About this task: The answer is the exact run of lines in the listing below from the line containing "Storage: 500GB SSD" up to and including the line containing "- Power Pivot for data modeling", with pictures removed.

The data:
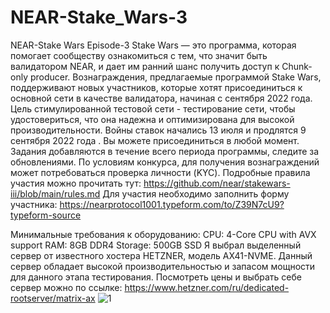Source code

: # NEAR-Stake_Wars-3
NEAR-Stake Wars Episode-3
Stake Wars — это программа, которая помогает сообществу ознакомиться с тем, что значит быть валидатором NEAR, и дает им ранний шанс получить доступ к Сhunk-only producer. Вознаграждения, предлагаемые программой Stake Wars, поддерживают новых участников, которые хотят присоединиться к основной сети в качестве валидатора, начиная с сентября 2022 года.
Цель стимулированной тестовой сети - тестирование сети, чтобы удостовериться, что она надежна и оптимизирована для высокой производительности.
Войны ставок начались 13 июля и продлятся 9 сентября 2022 года . Вы можете присоединиться в любой момент. 
Задания добавляются в течение всего периода программы, следите за обновлениями. 
По условиям конкурса, для получения вознаграждений может потребоваться проверка личности (KYC).
Подробные правила участия можно прочитать тут: https://github.com/near/stakewars-iii/blob/main/rules.md
Для участия необходимо заполнить форму участника: https://nearprotocol1001.typeform.com/to/Z39N7cU9?typeform-source

Минимальные требования к оборудованию:
CPU: 4-Core CPU with AVX support
RAM: 8GB DDR4
Storage: 500GB SSD
Я выбрал выделенный сервер от известного хостера HETZNER, модель AX41-NVME.
Данный сервер обладает высокой производительностью и запасом мощности для данного этапа тестирования.
Посмотреть цены и выбрать себе сервер можно по ссылке: https://www.hetzner.com/ru/dedicated-rootserver/matrix-ax
![1](https://user-images.githubusercontent.com/78436658/187992176-af5ba0c8-d53e-4d4d-8a20-469f05ecc19f.jpg)

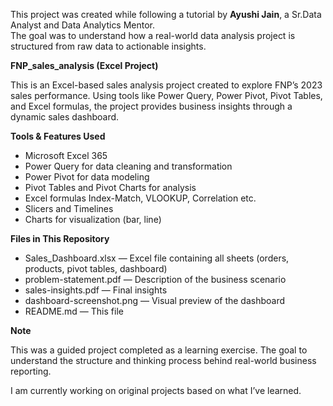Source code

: This project was created while following a tutorial by **Ayushi Jain**, a Sr.Data Analyst and Data Analytics Mentor.  
The goal was to understand how a real-world data analysis project is structured from raw data to actionable insights.

**FNP_sales_analysis (Excel Project)**

This is an Excel-based sales analysis project created to explore FNP’s 2023 sales performance. Using tools like Power Query, Power Pivot, Pivot Tables, and Excel formulas, the project provides business insights through a dynamic sales dashboard.

**Tools & Features Used**
- Microsoft Excel 365
- Power Query for data cleaning and transformation
- Power Pivot for data modeling
- Pivot Tables and Pivot Charts for analysis
- Excel formulas Index-Match, VLOOKUP, Correlation etc.
- Slicers and Timelines
- Charts for visualization (bar, line)
 
 **Files in This Repository**
- Sales_Dashboard.xlsx — Excel file containing all sheets (orders, products, pivot tables, dashboard)
- problem-statement.pdf — Description of the business scenario
- sales-insights.pdf — Final insights
- dashboard-screenshot.png — Visual preview of the dashboard
- README.md — This file

**Note**

This was a guided project completed as a learning exercise. The goal to understand the structure and thinking process behind real-world business reporting.

I am currently working on original projects based on what I’ve learned.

Solution to this problem:
Storage: 500GB SSD
Я выбрал выделенный сервер от известного хостера HETZNER, модель AX41-NVME.
Данный сервер обладает высокой производительностью и запасом мощности для данного этапа тестирования.
Посмотреть цены и выбрать себе сервер можно по ссылке: https://www.hetzner.com/ru/dedicated-rootserver/matrix-ax
![1](https://user-images.githubusercontent.com/78436658/187992176-af5ba0c8-d53e-4d4d-8a20-469f05ecc19f.jpg)

Source code

: This project was created while following a tutorial by **Ayushi Jain**, a Sr.Data Analyst and Data Analytics Mentor.  
The goal was to understand how a real-world data analysis project is structured from raw data to actionable insights.

**FNP_sales_analysis (Excel Project)**

This is an Excel-based sales analysis project created to explore FNP’s 2023 sales performance. Using tools like Power Query, Power Pivot, Pivot Tables, and Excel formulas, the project provides business insights through a dynamic sales dashboard.

**Tools & Features Used**
- Microsoft Excel 365
- Power Query for data cleaning and transformation
- Power Pivot for data modeling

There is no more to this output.